CDPS 16
SUMMER
Aliyyah
Zurich, kota terbesar di swiss yang menjadi pusat perdagangan dan bisnis. Kota yang terkenal dengan kehidupannya yang mahal. Kota yang indah dengan bangunan yang masih terbilang kuno ala era renaisans abad ke-14. Klasik dengan kesan romantis yang kental.
Mataku tak lelah untuk terus menatap pemandangan yang tersaji di luar sana. Melihat ke kiri kanan jalan yang terstruktur rapi. Ruas jalan luas dengan sedikit kendaraan, membuat aku leluasa untuk mengagumi tiap penjuru kota. Berbeda dengan kota metropolitan di Indonesia yang penuh sesak dengan kendaaan dan polusi.
Apalagi saat melewati Bahnhoftrasse, ruas jalan terbesar di Zurich dengan berbagai toko high end dan cafe berjajar di sepanjang jalan. Berbagai macam fashion store ternama kelas high end menjadi surga tersendiri untuk fashionista. Swiss terkenal dengan jam hasil ciptaan tangan-tangan ahli di negara ini. Maka, tak heran jika banyak toko-toko yang menyediakan jam tangan berbagai merk dengan harga yang fantastis. Harga yang dibandrol di sini cukup mahal memang. Namun, sebanding dengan panorama kota yang begitu memukau.

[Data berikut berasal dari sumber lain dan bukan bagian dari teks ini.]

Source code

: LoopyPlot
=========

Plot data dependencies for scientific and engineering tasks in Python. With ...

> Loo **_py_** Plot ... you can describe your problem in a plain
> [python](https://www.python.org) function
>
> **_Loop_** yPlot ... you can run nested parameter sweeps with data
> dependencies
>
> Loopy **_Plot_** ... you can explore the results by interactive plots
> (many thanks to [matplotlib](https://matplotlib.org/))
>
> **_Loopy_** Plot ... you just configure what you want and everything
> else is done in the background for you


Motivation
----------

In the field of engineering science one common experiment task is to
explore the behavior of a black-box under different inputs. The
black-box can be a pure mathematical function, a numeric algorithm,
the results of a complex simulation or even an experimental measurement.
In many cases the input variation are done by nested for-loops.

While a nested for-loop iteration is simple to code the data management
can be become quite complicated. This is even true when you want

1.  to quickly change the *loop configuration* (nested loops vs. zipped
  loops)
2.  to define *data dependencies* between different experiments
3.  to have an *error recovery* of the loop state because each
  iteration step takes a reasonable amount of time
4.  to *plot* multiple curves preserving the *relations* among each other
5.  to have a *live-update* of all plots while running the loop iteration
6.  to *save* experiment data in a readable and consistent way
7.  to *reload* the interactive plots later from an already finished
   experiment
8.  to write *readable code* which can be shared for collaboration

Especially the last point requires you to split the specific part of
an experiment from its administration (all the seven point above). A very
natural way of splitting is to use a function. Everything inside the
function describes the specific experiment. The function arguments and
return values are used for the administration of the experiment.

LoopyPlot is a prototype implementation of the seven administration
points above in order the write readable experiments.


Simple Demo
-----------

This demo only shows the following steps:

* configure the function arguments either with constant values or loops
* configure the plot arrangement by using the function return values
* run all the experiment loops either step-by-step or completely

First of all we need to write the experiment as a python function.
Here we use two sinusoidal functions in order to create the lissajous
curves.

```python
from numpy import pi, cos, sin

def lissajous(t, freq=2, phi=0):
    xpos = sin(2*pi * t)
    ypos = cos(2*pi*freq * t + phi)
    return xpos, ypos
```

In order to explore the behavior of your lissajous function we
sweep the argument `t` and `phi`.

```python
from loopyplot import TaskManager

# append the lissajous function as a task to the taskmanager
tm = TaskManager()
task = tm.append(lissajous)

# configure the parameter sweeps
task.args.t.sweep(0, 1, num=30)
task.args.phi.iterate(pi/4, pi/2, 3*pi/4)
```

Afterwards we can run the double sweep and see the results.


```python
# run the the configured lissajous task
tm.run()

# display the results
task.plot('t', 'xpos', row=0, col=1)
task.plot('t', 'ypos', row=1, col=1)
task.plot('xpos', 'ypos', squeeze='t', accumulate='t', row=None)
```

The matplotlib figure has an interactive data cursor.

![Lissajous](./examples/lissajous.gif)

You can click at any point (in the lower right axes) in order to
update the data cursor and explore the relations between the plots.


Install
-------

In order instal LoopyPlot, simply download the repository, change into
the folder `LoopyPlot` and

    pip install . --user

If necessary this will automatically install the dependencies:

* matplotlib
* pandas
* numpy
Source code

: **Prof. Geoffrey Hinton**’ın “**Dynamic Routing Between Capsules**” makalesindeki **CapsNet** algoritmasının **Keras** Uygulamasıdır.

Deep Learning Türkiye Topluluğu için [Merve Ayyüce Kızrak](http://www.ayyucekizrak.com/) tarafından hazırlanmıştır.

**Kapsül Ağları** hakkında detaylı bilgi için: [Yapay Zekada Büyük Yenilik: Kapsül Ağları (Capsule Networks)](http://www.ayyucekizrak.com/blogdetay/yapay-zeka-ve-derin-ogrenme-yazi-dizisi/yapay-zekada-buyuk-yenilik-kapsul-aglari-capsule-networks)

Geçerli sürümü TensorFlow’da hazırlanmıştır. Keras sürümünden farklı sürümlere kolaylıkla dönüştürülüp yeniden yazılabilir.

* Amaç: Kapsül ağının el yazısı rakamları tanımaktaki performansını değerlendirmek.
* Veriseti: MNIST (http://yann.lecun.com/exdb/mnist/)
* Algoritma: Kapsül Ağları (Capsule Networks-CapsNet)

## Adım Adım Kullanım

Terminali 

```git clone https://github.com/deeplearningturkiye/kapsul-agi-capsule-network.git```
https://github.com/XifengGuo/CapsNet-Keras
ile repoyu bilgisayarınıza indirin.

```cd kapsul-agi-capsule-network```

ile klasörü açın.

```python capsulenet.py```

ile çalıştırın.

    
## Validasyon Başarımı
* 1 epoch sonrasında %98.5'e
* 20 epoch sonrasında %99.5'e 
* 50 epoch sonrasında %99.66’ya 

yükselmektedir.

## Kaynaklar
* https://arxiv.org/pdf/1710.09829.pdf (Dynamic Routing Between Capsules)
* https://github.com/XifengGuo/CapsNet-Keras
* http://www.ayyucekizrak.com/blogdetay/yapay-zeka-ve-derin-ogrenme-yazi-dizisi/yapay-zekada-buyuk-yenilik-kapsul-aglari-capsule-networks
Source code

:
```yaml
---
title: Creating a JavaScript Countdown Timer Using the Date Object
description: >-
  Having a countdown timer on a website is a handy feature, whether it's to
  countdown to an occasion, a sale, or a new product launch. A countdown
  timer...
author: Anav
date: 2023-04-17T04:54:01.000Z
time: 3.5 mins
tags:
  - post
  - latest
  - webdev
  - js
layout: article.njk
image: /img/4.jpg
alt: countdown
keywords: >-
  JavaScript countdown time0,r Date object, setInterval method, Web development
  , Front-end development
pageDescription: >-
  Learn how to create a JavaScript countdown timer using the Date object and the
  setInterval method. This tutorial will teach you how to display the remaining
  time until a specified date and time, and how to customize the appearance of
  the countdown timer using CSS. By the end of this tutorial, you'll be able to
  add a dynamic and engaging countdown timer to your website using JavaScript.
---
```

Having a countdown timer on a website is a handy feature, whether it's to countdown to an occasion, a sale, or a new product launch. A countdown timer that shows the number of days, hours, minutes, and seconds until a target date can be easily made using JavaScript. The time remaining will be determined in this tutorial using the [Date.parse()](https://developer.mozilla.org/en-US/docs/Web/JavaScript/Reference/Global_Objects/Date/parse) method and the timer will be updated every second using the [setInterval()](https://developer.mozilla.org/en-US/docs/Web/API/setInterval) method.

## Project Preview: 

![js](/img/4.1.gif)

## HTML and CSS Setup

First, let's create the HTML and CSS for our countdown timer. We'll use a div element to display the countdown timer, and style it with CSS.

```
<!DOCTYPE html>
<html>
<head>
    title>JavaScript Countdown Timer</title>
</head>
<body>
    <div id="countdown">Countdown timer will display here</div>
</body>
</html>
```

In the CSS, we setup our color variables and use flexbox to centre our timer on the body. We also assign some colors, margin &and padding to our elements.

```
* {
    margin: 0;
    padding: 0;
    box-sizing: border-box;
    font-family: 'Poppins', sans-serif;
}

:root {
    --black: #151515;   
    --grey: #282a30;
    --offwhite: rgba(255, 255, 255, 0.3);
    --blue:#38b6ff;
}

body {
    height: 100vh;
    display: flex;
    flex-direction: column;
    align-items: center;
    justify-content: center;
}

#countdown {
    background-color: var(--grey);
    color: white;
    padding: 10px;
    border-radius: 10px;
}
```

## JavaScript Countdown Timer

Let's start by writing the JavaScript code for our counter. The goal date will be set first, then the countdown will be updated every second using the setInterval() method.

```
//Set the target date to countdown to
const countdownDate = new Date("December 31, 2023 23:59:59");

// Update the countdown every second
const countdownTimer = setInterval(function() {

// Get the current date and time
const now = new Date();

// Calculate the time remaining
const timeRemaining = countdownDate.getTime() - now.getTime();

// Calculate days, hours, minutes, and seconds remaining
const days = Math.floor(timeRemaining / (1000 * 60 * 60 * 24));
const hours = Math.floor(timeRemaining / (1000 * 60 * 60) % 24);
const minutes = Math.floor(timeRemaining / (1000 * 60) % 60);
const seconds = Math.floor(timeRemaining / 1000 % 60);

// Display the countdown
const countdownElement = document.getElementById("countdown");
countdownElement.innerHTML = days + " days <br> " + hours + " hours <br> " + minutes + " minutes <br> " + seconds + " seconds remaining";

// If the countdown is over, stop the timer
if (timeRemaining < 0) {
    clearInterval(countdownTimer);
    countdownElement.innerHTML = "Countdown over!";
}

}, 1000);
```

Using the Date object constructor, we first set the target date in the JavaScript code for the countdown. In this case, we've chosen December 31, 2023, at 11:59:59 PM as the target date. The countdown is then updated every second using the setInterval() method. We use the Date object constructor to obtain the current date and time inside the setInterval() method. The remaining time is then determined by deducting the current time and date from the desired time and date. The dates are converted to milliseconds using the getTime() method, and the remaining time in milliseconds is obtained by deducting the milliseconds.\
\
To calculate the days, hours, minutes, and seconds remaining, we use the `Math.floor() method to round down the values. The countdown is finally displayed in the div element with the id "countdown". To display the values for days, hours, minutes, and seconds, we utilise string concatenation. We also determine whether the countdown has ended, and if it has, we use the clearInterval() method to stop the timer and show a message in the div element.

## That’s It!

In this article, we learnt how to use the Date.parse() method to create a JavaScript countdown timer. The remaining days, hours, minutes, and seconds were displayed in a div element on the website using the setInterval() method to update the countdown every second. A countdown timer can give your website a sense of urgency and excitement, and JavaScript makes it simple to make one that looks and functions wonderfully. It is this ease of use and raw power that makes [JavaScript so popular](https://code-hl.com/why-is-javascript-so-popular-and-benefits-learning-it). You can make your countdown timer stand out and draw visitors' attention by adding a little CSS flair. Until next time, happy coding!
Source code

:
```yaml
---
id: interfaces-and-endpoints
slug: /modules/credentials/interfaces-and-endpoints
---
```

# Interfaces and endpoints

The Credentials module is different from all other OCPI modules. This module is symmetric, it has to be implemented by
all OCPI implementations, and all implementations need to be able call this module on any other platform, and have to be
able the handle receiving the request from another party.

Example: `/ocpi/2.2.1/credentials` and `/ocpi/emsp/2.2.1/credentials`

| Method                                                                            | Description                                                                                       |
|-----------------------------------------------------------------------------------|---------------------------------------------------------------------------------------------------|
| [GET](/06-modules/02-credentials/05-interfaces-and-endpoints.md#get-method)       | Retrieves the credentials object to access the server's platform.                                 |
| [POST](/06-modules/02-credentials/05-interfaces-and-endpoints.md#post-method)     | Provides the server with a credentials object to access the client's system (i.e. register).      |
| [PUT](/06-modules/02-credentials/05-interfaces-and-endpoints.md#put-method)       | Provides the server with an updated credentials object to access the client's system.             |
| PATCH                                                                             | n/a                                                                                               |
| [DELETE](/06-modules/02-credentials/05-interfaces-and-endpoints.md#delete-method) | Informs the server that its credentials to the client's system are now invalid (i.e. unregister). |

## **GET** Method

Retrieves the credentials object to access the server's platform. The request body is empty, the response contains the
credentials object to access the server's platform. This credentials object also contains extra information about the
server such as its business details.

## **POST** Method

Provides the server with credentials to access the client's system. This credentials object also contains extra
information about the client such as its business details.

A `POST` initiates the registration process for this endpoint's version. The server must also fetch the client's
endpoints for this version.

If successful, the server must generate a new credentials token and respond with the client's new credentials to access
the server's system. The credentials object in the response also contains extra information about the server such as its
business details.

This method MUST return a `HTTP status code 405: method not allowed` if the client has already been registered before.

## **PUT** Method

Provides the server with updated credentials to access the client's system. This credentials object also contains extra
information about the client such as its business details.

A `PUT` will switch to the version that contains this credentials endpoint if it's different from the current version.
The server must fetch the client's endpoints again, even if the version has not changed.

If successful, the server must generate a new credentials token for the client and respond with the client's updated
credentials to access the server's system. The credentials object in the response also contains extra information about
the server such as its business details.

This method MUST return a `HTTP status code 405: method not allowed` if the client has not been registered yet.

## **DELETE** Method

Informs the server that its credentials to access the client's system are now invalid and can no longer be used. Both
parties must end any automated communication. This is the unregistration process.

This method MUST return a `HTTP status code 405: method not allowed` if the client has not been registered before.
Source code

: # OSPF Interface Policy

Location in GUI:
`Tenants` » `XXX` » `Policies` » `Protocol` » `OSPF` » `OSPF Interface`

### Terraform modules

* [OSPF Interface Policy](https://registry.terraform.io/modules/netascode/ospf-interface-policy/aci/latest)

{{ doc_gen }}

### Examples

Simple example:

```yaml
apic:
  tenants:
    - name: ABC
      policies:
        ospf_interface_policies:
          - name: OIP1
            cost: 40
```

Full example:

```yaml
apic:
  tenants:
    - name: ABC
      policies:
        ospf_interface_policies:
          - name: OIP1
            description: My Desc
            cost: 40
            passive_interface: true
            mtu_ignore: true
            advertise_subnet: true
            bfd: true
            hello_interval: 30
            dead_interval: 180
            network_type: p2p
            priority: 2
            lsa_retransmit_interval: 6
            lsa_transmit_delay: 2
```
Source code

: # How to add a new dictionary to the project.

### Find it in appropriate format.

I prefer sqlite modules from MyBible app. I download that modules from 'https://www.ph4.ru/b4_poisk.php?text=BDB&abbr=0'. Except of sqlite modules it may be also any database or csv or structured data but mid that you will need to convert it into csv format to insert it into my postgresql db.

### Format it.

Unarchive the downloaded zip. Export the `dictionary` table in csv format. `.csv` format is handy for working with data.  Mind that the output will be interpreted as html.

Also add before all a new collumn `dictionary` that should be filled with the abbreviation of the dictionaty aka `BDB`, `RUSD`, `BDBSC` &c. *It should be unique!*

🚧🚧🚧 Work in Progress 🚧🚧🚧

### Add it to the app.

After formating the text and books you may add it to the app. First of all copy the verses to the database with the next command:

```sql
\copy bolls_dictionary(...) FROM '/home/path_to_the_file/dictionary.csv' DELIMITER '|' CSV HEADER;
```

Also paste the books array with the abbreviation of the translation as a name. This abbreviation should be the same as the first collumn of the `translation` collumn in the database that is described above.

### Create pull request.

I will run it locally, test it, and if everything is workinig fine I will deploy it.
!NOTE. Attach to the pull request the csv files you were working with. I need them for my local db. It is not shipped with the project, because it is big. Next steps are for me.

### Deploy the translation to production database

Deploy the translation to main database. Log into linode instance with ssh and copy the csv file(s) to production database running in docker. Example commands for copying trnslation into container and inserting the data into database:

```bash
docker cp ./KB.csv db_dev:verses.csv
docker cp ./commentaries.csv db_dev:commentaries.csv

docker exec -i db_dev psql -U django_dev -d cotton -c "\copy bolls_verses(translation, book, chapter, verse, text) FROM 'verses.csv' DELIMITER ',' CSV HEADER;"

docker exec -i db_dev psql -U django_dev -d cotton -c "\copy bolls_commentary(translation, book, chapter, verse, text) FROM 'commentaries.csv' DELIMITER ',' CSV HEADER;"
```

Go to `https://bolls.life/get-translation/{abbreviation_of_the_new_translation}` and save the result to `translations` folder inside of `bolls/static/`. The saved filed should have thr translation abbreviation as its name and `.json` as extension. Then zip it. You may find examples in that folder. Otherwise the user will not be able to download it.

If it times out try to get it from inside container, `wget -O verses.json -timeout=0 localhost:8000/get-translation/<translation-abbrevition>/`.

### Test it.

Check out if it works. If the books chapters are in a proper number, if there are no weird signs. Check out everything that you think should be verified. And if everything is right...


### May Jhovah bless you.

Pejalan kaki hampir mendominasi ruas jalanan Bahnhoftrasse. Aku tak sabar untuk segera turun dan bergabung bersama pejalan kaki itu. Menyusuri jalanan asri kota Zurich. Duduk di depan cafe di pinggir sungai Limmat dengan secangkir capuchinno menikmati pemandangan kota.
Saking terpesonanya aku dengan pemandangan, hingga tak kusadari tatapan Arnold yang lekat memandangan ke arahku. Bayangannya terlihat dari kaca jendela mobil. Samar, tapi itu cukup membuatku terpaku pada bayangannya.
"Kau suka?" tanyanya saat aku membetulkan posisi duduk tegak menghadap ke depan, tapi dengan mata yang masih menatap ke luar.
"Sangat!" jawabku antusias.
"Jika aku sudah bisa berjalan, aku akan mengajakmu berkeliling."
Aku menoleh secepat kilat demi menatap matanya. "Sungguh?" Rasa antusiasku semakin besar melihatnya mengangguk.
"Janji?" Aku mengangsurkan jari kelingkingku padanya sebagai tanda perjanjian kami. Seperti kebiasaan kami dulu.
"Janji." Dia membalas dengan mengaitkan kelingkingnya.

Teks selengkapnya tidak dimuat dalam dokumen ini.